Not because I had too many drinks last night with friends, it actually started in the morning.
I emailed Jimmy a couple of weeks ago to ask if we could have a conversation and so we arranged to meet after mass at the church where he is working, my home parish. When I sat down in my pew I didn't see him; I got a glimpse at the sign of peace of a tall man wearing blue almost directly behind me but in the very back of the church.
I genuflected and turned to go meet him and suddenly it seemed like an awfully long aisle for him to simply be standing and waiting at the end, and the irony did not escape me. An eternity later he greeted me with a joke and fell in step to the lobby. He suggested we sit outside, a stone bench by a statue of Mary.
Did the sky really have to be so blue? The breeze so nice? Because it immediately seemed like I could be sitting on a very similar bench praying morning prayer at Mina Jo Powell Alumni Green on the campus of FSU back when my hair still moved with the breeze and the nearness of Jimmy made me giddy like the leaves shaking all around us.

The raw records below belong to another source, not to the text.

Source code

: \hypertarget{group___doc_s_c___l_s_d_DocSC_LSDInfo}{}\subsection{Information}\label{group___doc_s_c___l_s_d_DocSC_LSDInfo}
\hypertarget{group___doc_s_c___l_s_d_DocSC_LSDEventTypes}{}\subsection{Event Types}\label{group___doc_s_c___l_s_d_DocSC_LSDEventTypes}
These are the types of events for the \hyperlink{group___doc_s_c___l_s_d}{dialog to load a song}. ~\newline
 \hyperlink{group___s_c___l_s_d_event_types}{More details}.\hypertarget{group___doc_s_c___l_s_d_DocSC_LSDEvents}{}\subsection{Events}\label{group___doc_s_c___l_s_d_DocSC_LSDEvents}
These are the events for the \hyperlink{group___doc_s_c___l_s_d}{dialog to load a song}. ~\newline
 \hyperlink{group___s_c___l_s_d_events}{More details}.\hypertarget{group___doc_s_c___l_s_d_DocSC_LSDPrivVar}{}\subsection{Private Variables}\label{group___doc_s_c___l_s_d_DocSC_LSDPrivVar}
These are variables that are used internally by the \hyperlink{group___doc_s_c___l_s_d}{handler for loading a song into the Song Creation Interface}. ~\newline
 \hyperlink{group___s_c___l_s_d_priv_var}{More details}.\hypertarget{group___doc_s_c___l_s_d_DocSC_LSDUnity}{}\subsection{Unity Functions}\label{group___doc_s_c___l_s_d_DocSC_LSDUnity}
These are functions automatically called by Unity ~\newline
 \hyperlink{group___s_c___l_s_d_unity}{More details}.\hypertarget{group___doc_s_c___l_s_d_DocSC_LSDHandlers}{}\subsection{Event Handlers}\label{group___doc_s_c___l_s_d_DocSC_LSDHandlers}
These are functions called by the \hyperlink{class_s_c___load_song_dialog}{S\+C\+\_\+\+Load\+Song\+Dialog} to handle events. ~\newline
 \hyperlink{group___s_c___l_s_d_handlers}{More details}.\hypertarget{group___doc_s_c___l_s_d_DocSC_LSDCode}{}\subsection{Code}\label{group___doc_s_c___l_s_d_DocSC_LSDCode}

We make small talk until a silence grows. I know this is when I need to start talking but I just can't do it. I wait for him to prod me.
"Soo... what do you want to talk about?"
Time to monologue.
"I-" I was choking on vowels. "I love you. I will probably always have a special affection for you. I'm okay with that." I took a deep breath, "You know, we stopped talking for two years and then when we started talking again we never brought up what happened before. I tried to just treat you like all of my other friends and maybe that was a good idea, maybe not. I'm glad we saw each other, it made me glad to be able to be around you but over Christmas break, and particularly one night at Sean and Ryan's, I felt like you sent some mixed signals that were really hurtful to me. I just needed to tell you that."

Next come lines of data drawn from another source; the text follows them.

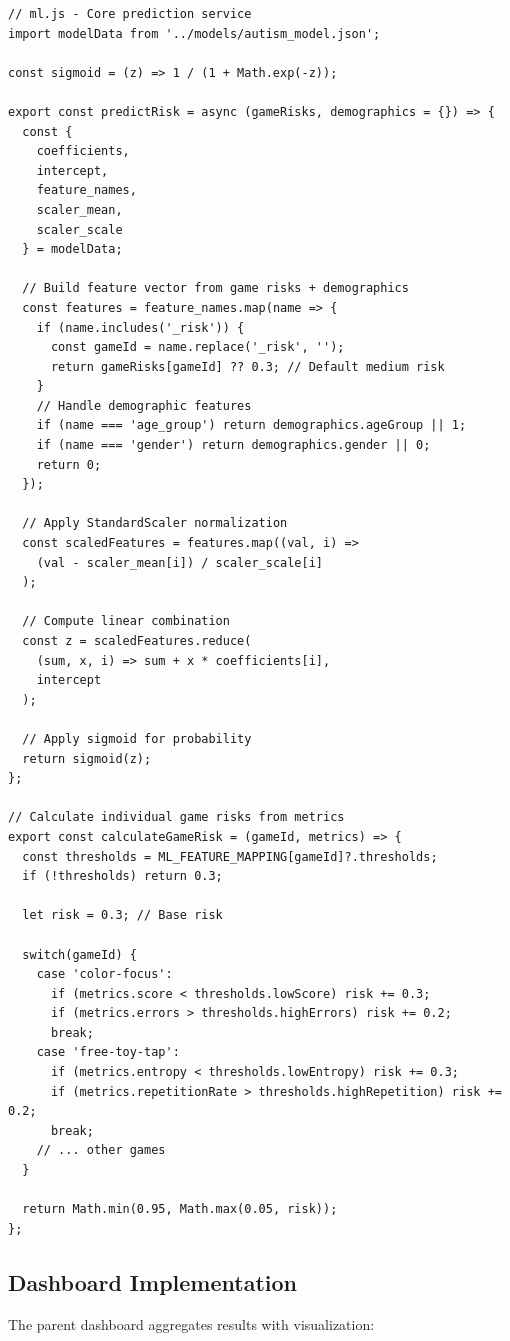 \documentclass[12pt,letterpaper]{article}
\begin{document}
\begin{verbatim}
// ml.js - Core prediction service
import modelData from '../models/autism_model.json';

const sigmoid = (z) => 1 / (1 + Math.exp(-z));

export const predictRisk = async (gameRisks, demographics = {}) => {
  const { 
    coefficients, 
    intercept, 
    feature_names,
    scaler_mean, 
    scaler_scale 
  } = modelData;
  
  // Build feature vector from game risks + demographics
  const features = feature_names.map(name => {
    if (name.includes('_risk')) {
      const gameId = name.replace('_risk', '');
      return gameRisks[gameId] ?? 0.3; // Default medium risk
    }
    // Handle demographic features
    if (name === 'age_group') return demographics.ageGroup || 1;
    if (name === 'gender') return demographics.gender || 0;
    return 0;
  });
  
  // Apply StandardScaler normalization
  const scaledFeatures = features.map((val, i) => 
    (val - scaler_mean[i]) / scaler_scale[i]
  );
  
  // Compute linear combination
  const z = scaledFeatures.reduce(
    (sum, x, i) => sum + x * coefficients[i], 
    intercept
  );
  
  // Apply sigmoid for probability
  return sigmoid(z);
};

// Calculate individual game risks from metrics
export const calculateGameRisk = (gameId, metrics) => {
  const thresholds = ML_FEATURE_MAPPING[gameId]?.thresholds;
  if (!thresholds) return 0.3;
  
  let risk = 0.3; // Base risk
  
  switch(gameId) {
    case 'color-focus':
      if (metrics.score < thresholds.lowScore) risk += 0.3;
      if (metrics.errors > thresholds.highErrors) risk += 0.2;
      break;
    case 'free-toy-tap':
      if (metrics.entropy < thresholds.lowEntropy) risk += 0.3;
      if (metrics.repetitionRate > thresholds.highRepetition) risk += 0.2;
      break;
    // ... other games
  }
  
  return Math.min(0.95, Math.max(0.05, risk));
};
\end{verbatim}

\subsection{Dashboard Implementation}

The parent dashboard aggregates results with visualization:
\end{document}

He didn't say anything. His shirt was oxford, the light blue kind with the collar that has tiny buttons.
I stole a look at his eyes and my heart sunk, "You don't even know what I'm talking about."

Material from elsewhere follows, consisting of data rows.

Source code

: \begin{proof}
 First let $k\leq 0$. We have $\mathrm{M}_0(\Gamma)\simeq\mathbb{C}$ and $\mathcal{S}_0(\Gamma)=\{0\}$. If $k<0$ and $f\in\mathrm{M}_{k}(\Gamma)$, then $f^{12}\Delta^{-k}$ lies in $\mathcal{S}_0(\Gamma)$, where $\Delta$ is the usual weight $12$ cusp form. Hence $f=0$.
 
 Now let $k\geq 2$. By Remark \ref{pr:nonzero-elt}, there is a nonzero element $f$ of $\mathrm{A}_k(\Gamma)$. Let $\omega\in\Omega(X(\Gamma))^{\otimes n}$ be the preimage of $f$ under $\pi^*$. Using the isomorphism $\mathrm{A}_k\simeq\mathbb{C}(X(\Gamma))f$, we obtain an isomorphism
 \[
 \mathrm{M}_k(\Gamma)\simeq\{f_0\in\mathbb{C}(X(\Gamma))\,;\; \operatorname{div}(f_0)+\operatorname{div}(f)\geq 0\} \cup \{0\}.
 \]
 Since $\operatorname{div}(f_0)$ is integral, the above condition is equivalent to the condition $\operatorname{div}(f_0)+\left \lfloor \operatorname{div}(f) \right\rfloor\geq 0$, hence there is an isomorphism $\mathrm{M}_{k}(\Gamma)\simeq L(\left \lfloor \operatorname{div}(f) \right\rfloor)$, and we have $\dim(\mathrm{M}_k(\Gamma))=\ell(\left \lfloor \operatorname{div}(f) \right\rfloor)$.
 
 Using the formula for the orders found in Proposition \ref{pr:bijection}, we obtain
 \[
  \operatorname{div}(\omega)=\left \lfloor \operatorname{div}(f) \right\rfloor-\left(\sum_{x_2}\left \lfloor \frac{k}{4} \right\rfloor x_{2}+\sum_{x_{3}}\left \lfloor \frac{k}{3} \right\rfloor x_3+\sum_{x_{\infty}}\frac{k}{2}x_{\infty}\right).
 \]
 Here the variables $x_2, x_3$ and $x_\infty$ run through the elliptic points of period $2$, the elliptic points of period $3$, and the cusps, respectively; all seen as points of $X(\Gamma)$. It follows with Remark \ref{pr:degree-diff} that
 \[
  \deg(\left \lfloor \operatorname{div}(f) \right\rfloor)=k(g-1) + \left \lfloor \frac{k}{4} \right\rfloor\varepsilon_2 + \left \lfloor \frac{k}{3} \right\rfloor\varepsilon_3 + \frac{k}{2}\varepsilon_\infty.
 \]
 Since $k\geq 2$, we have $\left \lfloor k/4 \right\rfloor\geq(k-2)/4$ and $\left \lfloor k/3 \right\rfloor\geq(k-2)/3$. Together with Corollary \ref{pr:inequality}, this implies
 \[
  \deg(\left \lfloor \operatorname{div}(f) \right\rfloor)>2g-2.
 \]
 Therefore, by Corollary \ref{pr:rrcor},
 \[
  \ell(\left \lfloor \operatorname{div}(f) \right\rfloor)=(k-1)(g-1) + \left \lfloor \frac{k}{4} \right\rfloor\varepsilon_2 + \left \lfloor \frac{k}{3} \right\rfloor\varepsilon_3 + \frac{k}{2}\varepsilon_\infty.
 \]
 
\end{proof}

He was quiet for another moment then replied, "Or... I know exactly what you are talking about."
And he did. Four months later, four years later, a glance and a touch was all it took to make me feel 21 again.
He continued, "I went home and I was hurting too. I spent a couple of days confused, frustrated, not sure about myself. It is serious to me that you felt hurt and I am sorry."
One of the victories of this conversation is that I didn't talk too much. I don't know if that is another part of growing maturity or if I just regret all the times I have interrupted Jimmy in the past and then later wondered what I didn't give him the chance to say. So this time I gave him the opportunity to say a lot.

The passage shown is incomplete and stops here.